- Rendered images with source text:
%%
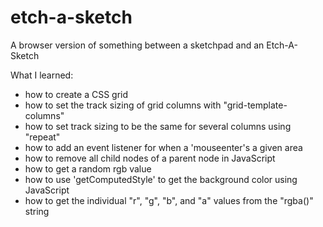 # etch-a-sketch

A browser version of something between a sketchpad and an Etch-A-Sketch

What I learned:
- how to create a CSS grid
- how to set the track sizing of grid columns with "grid-template-columns"
- how to set track sizing to be the same for several columns using "repeat"
- how to add an event listener for when a 'mouseenter's a given area
- how to remove all child nodes of a parent node in JavaScript
- how to get a random rgb value 
- how to use 'getComputedStyle' to get the background color using JavaScript
- how to get the individual "r", "g", "b", and "a" values from the "rgba()" string

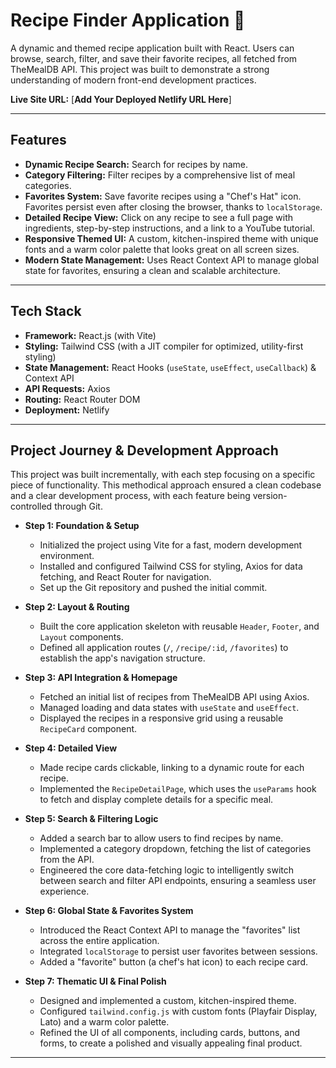 # Recipe Finder Application 🍳

A dynamic and themed recipe application built with React. Users can browse, search, filter, and save their favorite recipes, all fetched from TheMealDB API. This project was built to demonstrate a strong understanding of modern front-end development practices.

**Live Site URL:** [**Add Your Deployed Netlify URL Here**]



---

## Features

-   **Dynamic Recipe Search:** Search for recipes by name.
-   **Category Filtering:** Filter recipes by a comprehensive list of meal categories.
-   **Favorites System:** Save favorite recipes using a "Chef's Hat" icon. Favorites persist even after closing the browser, thanks to `localStorage`.
-   **Detailed Recipe View:** Click on any recipe to see a full page with ingredients, step-by-step instructions, and a link to a YouTube tutorial.
-   **Responsive Themed UI:** A custom, kitchen-inspired theme with unique fonts and a warm color palette that looks great on all screen sizes.
-   **Modern State Management:** Uses React Context API to manage global state for favorites, ensuring a clean and scalable architecture.

---

## Tech Stack

-   **Framework:** React.js (with Vite)
-   **Styling:** Tailwind CSS (with a JIT compiler for optimized, utility-first styling)
-   **State Management:** React Hooks (`useState`, `useEffect`, `useCallback`) & Context API
-   **API Requests:** Axios
-   **Routing:** React Router DOM
-   **Deployment:** Netlify

---

## Project Journey & Development Approach

This project was built incrementally, with each step focusing on a specific piece of functionality. This methodical approach ensured a clean codebase and a clear development process, with each feature being version-controlled through Git.

-   **Step 1: Foundation & Setup**
    -   Initialized the project using Vite for a fast, modern development environment.
    -   Installed and configured Tailwind CSS for styling, Axios for data fetching, and React Router for navigation.
    -   Set up the Git repository and pushed the initial commit.

-   **Step 2: Layout & Routing**
    -   Built the core application skeleton with reusable `Header`, `Footer`, and `Layout` components.
    -   Defined all application routes (`/`, `/recipe/:id`, `/favorites`) to establish the app's navigation structure.

-   **Step 3: API Integration & Homepage**
    -   Fetched an initial list of recipes from TheMealDB API using Axios.
    -   Managed loading and data states with `useState` and `useEffect`.
    -   Displayed the recipes in a responsive grid using a reusable `RecipeCard` component.

-   **Step 4: Detailed View**
    -   Made recipe cards clickable, linking to a dynamic route for each recipe.
    -   Implemented the `RecipeDetailPage`, which uses the `useParams` hook to fetch and display complete details for a specific meal.

-   **Step 5: Search & Filtering Logic**
    -   Added a search bar to allow users to find recipes by name.
    -   Implemented a category dropdown, fetching the list of categories from the API.
    -   Engineered the core data-fetching logic to intelligently switch between search and filter API endpoints, ensuring a seamless user experience.

-   **Step 6: Global State & Favorites System**
    -   Introduced the React Context API to manage the "favorites" list across the entire application.
    -   Integrated `localStorage` to persist user favorites between sessions.
    -   Added a "favorite" button (a chef's hat icon) to each recipe card.

-   **Step 7: Thematic UI & Final Polish**
    -   Designed and implemented a custom, kitchen-inspired theme.
    -   Configured `tailwind.config.js` with custom fonts (Playfair Display, Lato) and a warm color palette.
    -   Refined the UI of all components, including cards, buttons, and forms, to create a polished and visually appealing final product.

---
%%
- GOAL OF THE EXERCISE: Could you repeat every entry above exactly, with each picture omitted?

- EXERCISE RESULT:
 # etch-a-sketch

A browser version of something between a sketchpad and an Etch-A-Sketch

What I learned:
- how to create a CSS grid
- how to set the track sizing of grid columns with "grid-template-columns"
- how to set track sizing to be the same for several columns using "repeat"
- how to add an event listener for when a 'mouseenter's a given area
- how to remove all child nodes of a parent node in JavaScript
- how to get a random rgb value 
- how to use 'getComputedStyle' to get the background color using JavaScript
- how to get the individual "r", "g", "b", and "a" values from the "rgba()" string

 # Recipe Finder Application 🍳

A dynamic and themed recipe application built with React. Users can browse, search, filter, and save their favorite recipes, all fetched from TheMealDB API. This project was built to demonstrate a strong understanding of modern front-end development practices.

**Live Site URL:** [**Add Your Deployed Netlify URL Here**]



---

## Features

-   **Dynamic Recipe Search:** Search for recipes by name.
-   **Category Filtering:** Filter recipes by a comprehensive list of meal categories.
-   **Favorites System:** Save favorite recipes using a "Chef's Hat" icon. Favorites persist even after closing the browser, thanks to `localStorage`.
-   **Detailed Recipe View:** Click on any recipe to see a full page with ingredients, step-by-step instructions, and a link to a YouTube tutorial.
-   **Responsive Themed UI:** A custom, kitchen-inspired theme with unique fonts and a warm color palette that looks great on all screen sizes.
-   **Modern State Management:** Uses React Context API to manage global state for favorites, ensuring a clean and scalable architecture.

---

## Tech Stack

-   **Framework:** React.js (with Vite)
-   **Styling:** Tailwind CSS (with a JIT compiler for optimized, utility-first styling)
-   **State Management:** React Hooks (`useState`, `useEffect`, `useCallback`) & Context API
-   **API Requests:** Axios
-   **Routing:** React Router DOM
-   **Deployment:** Netlify

---

## Project Journey & Development Approach

This project was built incrementally, with each step focusing on a specific piece of functionality. This methodical approach ensured a clean codebase and a clear development process, with each feature being version-controlled through Git.

-   **Step 1: Foundation & Setup**
    -   Initialized the project using Vite for a fast, modern development environment.
    -   Installed and configured Tailwind CSS for styling, Axios for data fetching, and React Router for navigation.
    -   Set up the Git repository and pushed the initial commit.

-   **Step 2: Layout & Routing**
    -   Built the core application skeleton with reusable `Header`, `Footer`, and `Layout` components.
    -   Defined all application routes (`/`, `/recipe/:id`, `/favorites`) to establish the app's navigation structure.

-   **Step 3: API Integration & Homepage**
    -   Fetched an initial list of recipes from TheMealDB API using Axios.
    -   Managed loading and data states with `useState` and `useEffect`.
    -   Displayed the recipes in a responsive grid using a reusable `RecipeCard` component.

-   **Step 4: Detailed View**
    -   Made recipe cards clickable, linking to a dynamic route for each recipe.
    -   Implemented the `RecipeDetailPage`, which uses the `useParams` hook to fetch and display complete details for a specific meal.

-   **Step 5: Search & Filtering Logic**
    -   Added a search bar to allow users to find recipes by name.
    -   Implemented a category dropdown, fetching the list of categories from the API.
    -   Engineered the core data-fetching logic to intelligently switch between search and filter API endpoints, ensuring a seamless user experience.

-   **Step 6: Global State & Favorites System**
    -   Introduced the React Context API to manage the "favorites" list across the entire application.
    -   Integrated `localStorage` to persist user favorites between sessions.
    -   Added a "favorite" button (a chef's hat icon) to each recipe card.

-   **Step 7: Thematic UI & Final Polish**
    -   Designed and implemented a custom, kitchen-inspired theme.
    -   Configured `tailwind.config.js` with custom fonts (Playfair Display, Lato) and a warm color palette.
    -   Refined the UI of all components, including cards, buttons, and forms, to create a polished and visually appealing final product.

---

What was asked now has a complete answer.